## Exercise requirements
What is printed must match, line for line, the records from their first line through the line containing "## Abstract", with pictures left out.

[Saved data entries]
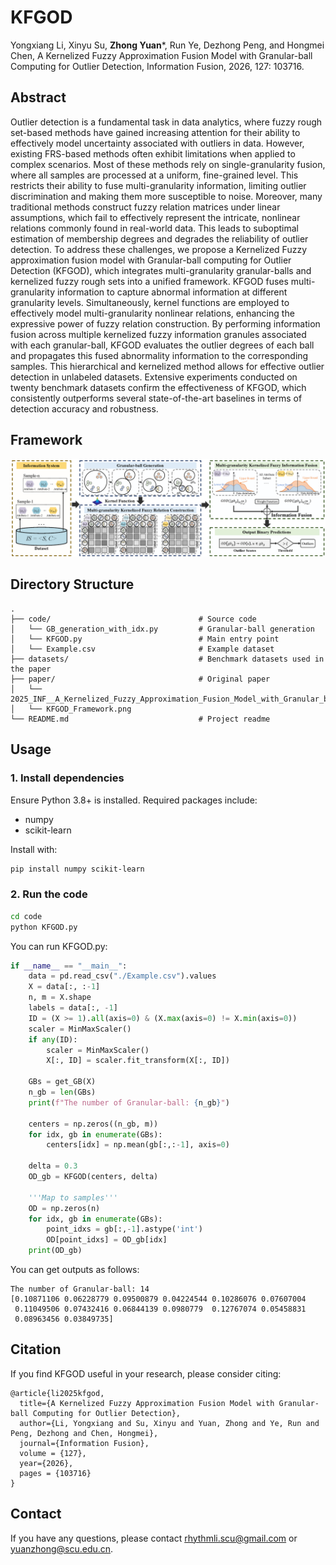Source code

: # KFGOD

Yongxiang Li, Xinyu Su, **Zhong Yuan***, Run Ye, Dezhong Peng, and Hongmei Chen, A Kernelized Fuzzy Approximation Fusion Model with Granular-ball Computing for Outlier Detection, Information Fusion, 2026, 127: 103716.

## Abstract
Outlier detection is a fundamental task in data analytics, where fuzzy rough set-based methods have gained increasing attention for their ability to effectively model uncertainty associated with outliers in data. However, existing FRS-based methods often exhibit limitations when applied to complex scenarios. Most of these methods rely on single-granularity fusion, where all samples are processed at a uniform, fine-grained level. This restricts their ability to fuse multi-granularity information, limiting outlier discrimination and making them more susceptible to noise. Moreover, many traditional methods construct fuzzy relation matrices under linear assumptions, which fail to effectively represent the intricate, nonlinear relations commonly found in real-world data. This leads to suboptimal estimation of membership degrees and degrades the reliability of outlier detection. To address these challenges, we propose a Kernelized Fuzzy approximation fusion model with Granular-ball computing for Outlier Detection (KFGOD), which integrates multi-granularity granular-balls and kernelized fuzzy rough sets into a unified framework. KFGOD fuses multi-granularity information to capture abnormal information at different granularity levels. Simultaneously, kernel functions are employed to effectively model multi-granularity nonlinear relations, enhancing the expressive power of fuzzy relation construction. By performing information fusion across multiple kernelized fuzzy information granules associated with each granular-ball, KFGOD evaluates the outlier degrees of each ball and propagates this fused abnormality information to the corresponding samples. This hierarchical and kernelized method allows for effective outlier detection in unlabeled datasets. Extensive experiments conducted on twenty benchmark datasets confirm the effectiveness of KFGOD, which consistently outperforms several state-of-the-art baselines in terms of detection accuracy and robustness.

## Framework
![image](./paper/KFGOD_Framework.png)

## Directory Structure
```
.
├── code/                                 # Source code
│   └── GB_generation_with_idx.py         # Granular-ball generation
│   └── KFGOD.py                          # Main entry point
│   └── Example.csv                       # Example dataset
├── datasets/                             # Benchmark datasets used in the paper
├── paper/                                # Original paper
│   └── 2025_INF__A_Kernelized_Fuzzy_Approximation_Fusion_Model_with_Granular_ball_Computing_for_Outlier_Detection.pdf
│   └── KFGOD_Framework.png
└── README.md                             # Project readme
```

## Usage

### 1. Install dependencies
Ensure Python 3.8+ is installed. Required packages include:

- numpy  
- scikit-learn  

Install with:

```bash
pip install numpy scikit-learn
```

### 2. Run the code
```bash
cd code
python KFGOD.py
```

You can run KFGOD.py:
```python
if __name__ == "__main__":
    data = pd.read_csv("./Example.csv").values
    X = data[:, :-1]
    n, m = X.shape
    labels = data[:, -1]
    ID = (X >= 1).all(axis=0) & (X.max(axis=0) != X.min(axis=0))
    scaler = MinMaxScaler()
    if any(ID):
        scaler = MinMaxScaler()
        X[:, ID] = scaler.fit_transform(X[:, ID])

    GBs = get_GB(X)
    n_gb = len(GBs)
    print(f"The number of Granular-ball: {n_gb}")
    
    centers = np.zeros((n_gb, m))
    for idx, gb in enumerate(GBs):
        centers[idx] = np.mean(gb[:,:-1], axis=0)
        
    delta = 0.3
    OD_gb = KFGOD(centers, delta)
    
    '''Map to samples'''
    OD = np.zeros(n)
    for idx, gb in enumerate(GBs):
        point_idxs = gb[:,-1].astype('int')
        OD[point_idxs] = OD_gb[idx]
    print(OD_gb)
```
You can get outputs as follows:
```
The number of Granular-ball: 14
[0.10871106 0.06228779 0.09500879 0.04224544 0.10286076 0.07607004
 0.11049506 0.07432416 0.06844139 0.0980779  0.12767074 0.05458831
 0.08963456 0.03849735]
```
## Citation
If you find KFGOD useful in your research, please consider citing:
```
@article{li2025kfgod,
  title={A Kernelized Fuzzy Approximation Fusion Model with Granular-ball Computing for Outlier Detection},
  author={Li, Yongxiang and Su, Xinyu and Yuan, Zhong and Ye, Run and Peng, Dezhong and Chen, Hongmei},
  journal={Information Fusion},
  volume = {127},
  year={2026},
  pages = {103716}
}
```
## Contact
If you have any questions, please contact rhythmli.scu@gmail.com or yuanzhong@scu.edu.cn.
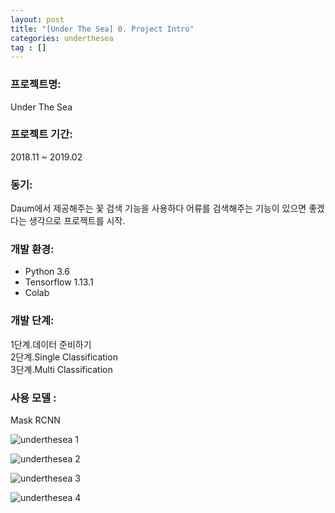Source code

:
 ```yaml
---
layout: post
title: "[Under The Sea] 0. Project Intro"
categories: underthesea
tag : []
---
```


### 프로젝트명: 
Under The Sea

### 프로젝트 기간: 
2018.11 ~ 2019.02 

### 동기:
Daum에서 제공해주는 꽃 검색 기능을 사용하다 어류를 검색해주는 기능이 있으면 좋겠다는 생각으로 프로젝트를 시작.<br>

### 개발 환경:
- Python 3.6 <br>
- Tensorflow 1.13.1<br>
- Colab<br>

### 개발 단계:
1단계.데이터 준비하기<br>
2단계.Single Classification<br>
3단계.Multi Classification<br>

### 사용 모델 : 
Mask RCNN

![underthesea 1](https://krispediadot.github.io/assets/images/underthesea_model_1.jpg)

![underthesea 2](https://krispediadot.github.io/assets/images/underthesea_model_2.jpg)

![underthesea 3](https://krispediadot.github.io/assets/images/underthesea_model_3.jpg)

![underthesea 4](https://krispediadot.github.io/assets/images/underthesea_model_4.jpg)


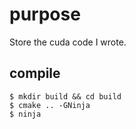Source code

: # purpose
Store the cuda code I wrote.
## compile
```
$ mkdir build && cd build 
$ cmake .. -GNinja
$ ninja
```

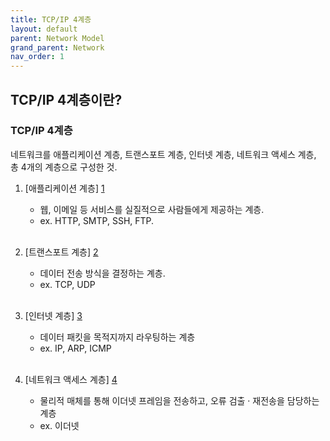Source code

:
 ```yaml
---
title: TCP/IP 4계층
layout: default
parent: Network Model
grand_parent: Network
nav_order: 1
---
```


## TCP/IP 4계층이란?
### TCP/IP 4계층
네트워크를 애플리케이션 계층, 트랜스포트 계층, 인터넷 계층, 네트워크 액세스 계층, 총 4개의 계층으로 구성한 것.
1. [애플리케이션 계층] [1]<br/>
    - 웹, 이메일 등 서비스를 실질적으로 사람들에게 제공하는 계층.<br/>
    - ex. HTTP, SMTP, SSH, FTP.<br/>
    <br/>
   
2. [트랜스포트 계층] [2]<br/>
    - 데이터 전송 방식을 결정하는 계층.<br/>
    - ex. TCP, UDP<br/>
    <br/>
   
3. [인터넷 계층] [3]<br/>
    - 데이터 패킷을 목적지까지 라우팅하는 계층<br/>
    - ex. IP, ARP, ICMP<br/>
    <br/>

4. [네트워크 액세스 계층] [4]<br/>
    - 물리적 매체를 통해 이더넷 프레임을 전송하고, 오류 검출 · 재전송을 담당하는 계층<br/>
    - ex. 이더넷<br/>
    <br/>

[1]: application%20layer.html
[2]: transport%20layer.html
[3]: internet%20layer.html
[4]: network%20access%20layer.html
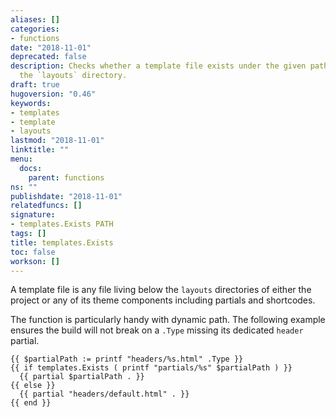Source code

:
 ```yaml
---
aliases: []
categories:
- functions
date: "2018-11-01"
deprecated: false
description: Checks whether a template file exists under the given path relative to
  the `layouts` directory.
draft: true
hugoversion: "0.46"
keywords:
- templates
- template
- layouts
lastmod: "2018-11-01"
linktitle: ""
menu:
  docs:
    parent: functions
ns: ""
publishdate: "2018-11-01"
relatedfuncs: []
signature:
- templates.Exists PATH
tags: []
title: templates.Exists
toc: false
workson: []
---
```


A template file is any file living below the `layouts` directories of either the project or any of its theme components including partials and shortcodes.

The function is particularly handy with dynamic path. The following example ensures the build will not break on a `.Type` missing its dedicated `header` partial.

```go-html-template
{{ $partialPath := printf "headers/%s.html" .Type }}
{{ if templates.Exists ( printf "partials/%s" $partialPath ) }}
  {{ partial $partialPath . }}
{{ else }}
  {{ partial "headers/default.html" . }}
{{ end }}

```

## Response
Source code

: # KFGOD

Yongxiang Li, Xinyu Su, **Zhong Yuan***, Run Ye, Dezhong Peng, and Hongmei Chen, A Kernelized Fuzzy Approximation Fusion Model with Granular-ball Computing for Outlier Detection, Information Fusion, 2026, 127: 103716.

## Abstract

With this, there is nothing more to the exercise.